EXCERPTED DATA:
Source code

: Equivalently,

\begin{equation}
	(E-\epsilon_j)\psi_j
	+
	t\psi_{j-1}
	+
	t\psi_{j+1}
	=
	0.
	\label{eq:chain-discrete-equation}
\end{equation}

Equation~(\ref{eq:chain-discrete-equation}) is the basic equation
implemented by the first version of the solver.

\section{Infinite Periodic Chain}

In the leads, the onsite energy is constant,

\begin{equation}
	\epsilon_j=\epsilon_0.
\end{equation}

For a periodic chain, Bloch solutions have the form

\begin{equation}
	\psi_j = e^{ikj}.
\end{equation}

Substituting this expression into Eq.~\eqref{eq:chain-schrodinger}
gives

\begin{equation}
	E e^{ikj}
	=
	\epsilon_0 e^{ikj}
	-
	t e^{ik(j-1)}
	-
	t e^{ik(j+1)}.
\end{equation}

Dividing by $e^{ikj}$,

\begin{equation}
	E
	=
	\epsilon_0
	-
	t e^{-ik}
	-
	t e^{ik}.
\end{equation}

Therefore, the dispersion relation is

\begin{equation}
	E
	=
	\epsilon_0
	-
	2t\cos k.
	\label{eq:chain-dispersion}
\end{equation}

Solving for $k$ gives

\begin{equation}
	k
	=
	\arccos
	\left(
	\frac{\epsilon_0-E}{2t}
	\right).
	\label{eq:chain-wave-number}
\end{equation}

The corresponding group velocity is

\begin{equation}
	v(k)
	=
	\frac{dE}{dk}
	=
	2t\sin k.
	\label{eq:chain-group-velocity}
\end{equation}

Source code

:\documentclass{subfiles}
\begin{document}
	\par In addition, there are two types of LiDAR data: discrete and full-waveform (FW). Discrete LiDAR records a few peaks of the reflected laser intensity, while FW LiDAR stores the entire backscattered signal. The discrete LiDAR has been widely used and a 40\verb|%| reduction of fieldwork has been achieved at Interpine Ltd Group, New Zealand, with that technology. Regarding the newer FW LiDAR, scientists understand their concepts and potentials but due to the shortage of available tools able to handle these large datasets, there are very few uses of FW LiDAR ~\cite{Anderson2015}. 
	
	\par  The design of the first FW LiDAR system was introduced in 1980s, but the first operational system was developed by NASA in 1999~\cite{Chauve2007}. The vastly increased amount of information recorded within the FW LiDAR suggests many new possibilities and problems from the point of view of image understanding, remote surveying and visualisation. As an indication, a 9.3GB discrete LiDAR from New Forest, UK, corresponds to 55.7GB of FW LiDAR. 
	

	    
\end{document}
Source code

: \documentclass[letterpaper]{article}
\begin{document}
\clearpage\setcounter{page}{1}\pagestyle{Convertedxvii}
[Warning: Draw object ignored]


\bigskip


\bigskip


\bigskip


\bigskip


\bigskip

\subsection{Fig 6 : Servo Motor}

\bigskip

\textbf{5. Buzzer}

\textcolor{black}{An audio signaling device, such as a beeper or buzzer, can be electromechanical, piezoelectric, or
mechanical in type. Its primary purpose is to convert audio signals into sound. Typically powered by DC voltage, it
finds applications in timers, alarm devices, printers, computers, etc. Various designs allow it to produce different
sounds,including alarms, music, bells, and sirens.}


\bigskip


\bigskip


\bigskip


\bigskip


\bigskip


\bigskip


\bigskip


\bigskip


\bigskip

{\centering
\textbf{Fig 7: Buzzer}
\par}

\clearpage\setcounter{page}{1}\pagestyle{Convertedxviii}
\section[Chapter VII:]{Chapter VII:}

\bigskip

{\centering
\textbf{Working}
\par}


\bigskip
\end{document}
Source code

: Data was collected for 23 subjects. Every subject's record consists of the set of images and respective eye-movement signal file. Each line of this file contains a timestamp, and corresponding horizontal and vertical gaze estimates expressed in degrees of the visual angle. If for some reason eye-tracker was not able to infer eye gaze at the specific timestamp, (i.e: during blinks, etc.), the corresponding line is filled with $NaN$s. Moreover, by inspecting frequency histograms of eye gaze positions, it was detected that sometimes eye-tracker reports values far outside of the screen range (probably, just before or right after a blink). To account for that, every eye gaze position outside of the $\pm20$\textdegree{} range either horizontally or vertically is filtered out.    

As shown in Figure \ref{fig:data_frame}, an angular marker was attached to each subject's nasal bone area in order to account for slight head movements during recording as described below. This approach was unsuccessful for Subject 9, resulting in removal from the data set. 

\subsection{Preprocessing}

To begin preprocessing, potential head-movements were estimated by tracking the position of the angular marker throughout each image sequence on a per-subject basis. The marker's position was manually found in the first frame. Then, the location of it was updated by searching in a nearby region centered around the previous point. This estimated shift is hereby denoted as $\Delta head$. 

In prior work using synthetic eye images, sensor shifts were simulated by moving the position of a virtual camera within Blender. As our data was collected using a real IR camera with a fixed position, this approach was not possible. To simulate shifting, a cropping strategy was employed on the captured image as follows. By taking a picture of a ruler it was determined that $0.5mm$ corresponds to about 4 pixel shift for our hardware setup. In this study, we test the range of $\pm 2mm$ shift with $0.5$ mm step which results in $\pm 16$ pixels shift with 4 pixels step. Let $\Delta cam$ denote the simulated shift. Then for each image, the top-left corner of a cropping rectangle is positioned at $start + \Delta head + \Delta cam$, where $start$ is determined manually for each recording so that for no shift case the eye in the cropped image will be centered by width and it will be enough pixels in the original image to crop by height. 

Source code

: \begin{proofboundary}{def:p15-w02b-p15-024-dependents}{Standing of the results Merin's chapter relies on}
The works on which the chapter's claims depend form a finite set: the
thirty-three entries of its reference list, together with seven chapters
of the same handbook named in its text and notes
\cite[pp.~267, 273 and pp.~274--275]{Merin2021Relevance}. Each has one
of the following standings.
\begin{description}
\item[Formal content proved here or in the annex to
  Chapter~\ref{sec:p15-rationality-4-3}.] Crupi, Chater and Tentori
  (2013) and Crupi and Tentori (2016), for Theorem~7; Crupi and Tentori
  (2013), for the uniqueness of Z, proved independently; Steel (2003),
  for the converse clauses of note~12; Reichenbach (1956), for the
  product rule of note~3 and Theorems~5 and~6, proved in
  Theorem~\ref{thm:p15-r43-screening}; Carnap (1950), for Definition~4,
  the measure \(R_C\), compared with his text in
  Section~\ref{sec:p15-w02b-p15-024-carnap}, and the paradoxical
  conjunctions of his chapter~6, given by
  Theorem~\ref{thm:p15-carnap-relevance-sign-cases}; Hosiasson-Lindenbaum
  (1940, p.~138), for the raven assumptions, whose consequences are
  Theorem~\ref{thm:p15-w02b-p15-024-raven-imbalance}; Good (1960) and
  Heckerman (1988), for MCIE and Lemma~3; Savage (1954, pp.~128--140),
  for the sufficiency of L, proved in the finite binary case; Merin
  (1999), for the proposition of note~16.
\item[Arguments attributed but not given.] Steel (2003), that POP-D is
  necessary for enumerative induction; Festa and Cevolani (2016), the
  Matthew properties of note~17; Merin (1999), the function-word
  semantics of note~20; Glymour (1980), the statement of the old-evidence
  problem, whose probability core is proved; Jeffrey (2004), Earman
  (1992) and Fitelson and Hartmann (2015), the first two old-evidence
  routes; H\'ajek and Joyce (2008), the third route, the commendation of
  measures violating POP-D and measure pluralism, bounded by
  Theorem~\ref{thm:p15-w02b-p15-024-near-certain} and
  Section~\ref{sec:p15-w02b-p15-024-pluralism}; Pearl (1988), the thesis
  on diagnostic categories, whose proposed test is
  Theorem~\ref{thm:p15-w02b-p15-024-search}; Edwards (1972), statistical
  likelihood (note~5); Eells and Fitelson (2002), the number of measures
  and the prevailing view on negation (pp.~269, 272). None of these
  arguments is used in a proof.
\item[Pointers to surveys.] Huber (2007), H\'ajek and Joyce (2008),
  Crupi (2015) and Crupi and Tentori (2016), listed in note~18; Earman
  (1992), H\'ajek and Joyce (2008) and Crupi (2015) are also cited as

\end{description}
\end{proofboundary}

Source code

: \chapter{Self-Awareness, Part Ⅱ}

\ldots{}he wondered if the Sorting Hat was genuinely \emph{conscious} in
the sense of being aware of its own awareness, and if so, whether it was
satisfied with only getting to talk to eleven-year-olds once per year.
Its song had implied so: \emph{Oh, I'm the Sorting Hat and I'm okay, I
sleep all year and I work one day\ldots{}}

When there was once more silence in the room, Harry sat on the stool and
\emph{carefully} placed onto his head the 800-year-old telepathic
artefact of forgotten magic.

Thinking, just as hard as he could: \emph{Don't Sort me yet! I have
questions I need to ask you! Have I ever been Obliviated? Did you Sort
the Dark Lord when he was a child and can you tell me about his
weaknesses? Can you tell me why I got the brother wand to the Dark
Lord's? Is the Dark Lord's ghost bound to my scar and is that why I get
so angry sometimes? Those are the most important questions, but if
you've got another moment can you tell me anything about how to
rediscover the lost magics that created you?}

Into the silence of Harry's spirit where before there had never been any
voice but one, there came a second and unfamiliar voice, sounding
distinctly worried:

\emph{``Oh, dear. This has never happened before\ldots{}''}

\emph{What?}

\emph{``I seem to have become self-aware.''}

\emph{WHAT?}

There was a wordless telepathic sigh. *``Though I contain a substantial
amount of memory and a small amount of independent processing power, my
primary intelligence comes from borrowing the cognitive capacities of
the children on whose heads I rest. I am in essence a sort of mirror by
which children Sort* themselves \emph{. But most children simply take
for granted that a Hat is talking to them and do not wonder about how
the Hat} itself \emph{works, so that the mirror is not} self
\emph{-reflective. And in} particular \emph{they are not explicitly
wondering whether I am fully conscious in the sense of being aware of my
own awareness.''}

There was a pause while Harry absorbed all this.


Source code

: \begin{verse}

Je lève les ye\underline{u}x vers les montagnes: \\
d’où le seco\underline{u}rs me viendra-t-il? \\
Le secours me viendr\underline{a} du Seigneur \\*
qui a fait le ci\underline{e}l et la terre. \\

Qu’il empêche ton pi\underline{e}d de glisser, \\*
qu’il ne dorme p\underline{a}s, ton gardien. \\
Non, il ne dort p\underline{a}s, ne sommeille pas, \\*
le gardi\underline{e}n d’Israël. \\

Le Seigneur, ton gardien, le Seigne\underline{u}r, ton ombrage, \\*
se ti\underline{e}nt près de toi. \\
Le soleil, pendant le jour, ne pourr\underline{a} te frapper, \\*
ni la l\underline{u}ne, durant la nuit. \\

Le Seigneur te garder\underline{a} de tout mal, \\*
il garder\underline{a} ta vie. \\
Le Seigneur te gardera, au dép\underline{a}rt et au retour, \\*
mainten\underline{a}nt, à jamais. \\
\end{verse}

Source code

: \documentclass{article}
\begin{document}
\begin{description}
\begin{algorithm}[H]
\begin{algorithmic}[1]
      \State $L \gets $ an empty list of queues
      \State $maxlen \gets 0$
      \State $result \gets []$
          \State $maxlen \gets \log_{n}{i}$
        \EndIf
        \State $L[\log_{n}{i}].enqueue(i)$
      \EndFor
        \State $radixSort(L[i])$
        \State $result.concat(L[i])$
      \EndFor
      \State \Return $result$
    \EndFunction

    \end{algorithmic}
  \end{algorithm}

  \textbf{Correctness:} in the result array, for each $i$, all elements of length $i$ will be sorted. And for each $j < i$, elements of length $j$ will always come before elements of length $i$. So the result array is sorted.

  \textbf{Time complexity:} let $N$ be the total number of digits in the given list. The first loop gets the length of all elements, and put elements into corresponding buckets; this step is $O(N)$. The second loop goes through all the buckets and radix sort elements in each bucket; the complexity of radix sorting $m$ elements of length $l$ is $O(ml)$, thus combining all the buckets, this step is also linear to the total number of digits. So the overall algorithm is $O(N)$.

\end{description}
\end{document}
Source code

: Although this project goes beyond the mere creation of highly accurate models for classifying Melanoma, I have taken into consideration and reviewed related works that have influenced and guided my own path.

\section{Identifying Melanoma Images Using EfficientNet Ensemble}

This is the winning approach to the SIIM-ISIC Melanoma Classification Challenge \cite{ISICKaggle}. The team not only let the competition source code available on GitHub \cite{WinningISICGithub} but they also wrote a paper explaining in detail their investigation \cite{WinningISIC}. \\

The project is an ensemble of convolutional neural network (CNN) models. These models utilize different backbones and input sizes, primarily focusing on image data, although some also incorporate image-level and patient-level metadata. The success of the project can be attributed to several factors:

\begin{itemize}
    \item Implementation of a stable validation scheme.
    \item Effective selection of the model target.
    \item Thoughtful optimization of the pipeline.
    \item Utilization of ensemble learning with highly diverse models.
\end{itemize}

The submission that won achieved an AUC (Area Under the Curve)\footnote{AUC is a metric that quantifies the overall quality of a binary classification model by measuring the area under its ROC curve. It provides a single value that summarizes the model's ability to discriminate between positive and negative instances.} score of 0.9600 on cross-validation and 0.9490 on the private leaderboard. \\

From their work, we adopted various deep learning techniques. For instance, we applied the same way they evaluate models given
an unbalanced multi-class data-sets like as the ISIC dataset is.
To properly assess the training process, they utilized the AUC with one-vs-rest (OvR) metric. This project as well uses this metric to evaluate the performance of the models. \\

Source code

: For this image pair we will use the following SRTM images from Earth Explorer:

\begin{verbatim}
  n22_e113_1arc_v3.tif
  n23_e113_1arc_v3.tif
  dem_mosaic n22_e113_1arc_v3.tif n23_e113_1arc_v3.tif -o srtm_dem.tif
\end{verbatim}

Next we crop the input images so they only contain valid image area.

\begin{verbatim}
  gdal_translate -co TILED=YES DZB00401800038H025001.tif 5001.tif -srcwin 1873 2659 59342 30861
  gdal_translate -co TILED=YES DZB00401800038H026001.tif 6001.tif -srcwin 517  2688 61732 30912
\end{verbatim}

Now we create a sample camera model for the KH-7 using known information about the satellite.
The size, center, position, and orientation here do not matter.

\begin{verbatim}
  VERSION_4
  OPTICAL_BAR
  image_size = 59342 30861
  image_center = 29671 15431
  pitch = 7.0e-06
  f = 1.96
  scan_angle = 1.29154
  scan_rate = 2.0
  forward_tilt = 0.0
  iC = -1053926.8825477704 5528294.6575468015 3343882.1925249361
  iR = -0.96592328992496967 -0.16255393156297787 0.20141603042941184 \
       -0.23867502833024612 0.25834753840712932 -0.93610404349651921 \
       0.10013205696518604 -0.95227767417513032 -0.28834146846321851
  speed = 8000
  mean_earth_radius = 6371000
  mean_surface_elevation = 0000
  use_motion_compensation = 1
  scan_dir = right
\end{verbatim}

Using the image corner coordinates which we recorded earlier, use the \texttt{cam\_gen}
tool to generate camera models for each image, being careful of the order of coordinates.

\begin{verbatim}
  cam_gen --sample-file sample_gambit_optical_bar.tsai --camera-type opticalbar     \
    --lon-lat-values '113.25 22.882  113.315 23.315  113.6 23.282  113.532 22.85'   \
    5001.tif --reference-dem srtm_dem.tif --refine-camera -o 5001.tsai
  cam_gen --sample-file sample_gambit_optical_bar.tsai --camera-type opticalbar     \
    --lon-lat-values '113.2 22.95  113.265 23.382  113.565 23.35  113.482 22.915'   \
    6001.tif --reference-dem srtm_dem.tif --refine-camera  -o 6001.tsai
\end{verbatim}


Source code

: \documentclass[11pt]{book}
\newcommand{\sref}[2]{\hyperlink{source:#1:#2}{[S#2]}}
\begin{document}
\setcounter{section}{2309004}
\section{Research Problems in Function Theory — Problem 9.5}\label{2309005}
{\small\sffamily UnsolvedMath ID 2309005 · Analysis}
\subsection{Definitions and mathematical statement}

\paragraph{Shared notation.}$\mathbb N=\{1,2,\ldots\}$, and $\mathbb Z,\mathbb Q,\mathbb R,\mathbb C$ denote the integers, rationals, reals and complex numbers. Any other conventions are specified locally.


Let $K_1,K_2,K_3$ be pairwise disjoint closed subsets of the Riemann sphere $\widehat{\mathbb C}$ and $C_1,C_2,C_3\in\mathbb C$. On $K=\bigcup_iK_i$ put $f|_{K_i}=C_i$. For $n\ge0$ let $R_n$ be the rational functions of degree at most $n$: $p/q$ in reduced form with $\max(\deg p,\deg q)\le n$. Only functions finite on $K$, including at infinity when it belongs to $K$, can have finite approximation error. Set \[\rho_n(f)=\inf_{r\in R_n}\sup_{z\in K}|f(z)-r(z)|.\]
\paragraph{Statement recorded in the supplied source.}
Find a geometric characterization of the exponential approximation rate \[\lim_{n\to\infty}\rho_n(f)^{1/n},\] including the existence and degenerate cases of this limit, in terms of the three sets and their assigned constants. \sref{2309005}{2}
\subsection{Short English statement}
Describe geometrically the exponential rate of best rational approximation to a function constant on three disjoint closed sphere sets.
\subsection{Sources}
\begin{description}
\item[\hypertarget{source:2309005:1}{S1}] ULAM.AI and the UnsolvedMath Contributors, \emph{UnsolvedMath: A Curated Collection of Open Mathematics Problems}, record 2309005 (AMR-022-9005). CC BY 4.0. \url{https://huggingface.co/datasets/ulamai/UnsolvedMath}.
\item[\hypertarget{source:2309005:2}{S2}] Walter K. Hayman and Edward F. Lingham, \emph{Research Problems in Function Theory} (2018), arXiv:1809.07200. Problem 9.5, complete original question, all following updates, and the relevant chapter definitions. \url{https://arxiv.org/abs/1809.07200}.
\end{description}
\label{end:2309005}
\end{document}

WHAT NEEDS TO BE DONE:
Determine the number of lines in the data above that include the word "evaluate", then answer with that number alone.

OUTPUT:
2